=== ASSIGNMENT ===
Lines that contain the string "githubusercontent" are the ones to list; copy all of them from the records.
***** EXERCISE MATERIAL *****
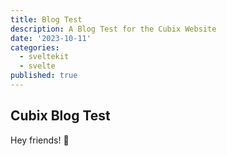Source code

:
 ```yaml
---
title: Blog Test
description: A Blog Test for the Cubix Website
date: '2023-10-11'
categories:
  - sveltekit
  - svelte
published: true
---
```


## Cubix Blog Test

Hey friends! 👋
*****
***** EXERCISE MATERIAL *****
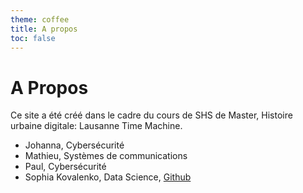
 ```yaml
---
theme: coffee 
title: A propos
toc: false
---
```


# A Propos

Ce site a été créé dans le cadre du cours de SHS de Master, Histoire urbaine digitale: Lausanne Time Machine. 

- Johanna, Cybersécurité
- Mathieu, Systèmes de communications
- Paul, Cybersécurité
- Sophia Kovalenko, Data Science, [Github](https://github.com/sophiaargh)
*****
***** EXERCISE MATERIAL *****
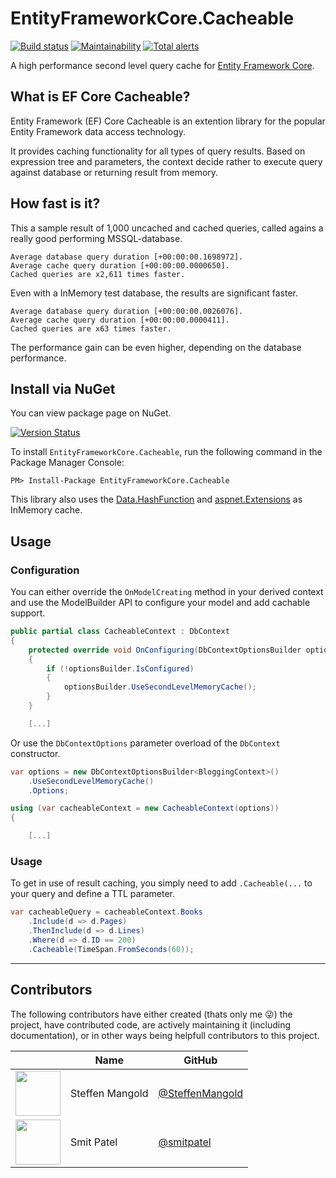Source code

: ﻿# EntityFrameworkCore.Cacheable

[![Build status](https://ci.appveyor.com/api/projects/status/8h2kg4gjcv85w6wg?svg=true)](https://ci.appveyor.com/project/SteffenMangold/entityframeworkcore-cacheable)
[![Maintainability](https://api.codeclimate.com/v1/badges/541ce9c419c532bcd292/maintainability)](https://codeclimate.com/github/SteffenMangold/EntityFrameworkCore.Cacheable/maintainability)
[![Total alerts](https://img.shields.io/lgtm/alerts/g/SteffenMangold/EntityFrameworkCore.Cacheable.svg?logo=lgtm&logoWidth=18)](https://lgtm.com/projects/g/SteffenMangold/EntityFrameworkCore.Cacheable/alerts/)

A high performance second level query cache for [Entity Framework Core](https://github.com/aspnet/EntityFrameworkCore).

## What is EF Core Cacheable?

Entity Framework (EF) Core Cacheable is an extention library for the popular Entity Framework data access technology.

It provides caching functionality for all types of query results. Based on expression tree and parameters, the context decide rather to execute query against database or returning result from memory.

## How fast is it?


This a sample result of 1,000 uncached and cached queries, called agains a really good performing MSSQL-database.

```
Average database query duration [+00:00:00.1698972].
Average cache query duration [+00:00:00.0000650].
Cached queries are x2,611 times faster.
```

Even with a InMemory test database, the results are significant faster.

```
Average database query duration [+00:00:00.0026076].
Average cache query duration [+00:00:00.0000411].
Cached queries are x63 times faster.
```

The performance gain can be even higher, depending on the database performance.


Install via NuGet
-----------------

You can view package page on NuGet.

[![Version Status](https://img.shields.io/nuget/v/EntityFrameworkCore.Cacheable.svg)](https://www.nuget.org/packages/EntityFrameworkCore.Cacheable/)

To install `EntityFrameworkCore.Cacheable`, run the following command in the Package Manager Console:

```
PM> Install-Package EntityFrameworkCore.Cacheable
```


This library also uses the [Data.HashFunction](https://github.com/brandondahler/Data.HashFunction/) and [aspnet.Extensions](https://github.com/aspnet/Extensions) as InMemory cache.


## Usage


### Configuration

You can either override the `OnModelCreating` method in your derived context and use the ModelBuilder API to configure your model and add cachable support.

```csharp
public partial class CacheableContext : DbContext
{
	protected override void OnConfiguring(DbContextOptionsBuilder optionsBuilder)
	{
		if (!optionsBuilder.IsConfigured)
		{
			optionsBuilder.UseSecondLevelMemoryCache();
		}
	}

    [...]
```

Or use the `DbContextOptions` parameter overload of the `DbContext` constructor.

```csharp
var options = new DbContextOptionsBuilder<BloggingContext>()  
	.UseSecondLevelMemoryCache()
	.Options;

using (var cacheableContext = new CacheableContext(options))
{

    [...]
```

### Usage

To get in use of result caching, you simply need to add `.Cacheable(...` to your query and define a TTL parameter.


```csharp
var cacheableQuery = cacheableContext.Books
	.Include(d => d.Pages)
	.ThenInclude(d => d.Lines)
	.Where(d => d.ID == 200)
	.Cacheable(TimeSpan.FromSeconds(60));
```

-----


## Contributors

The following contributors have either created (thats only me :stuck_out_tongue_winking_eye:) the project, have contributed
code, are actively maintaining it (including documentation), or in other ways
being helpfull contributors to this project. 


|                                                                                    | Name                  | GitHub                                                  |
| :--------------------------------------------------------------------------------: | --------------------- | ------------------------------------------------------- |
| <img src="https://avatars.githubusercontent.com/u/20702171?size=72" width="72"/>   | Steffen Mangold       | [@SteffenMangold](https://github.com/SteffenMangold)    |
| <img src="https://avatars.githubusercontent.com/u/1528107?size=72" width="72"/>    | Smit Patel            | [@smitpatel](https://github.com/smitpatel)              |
*****
=== WRITTEN RESPONSE ===
| <img src="https://avatars.githubusercontent.com/u/20702171?size=72" width="72"/>   | Steffen Mangold       | [@SteffenMangold](https://github.com/SteffenMangold)    |
| <img src="https://avatars.githubusercontent.com/u/1528107?size=72" width="72"/>    | Smit Patel            | [@smitpatel](https://github.com/smitpatel)              |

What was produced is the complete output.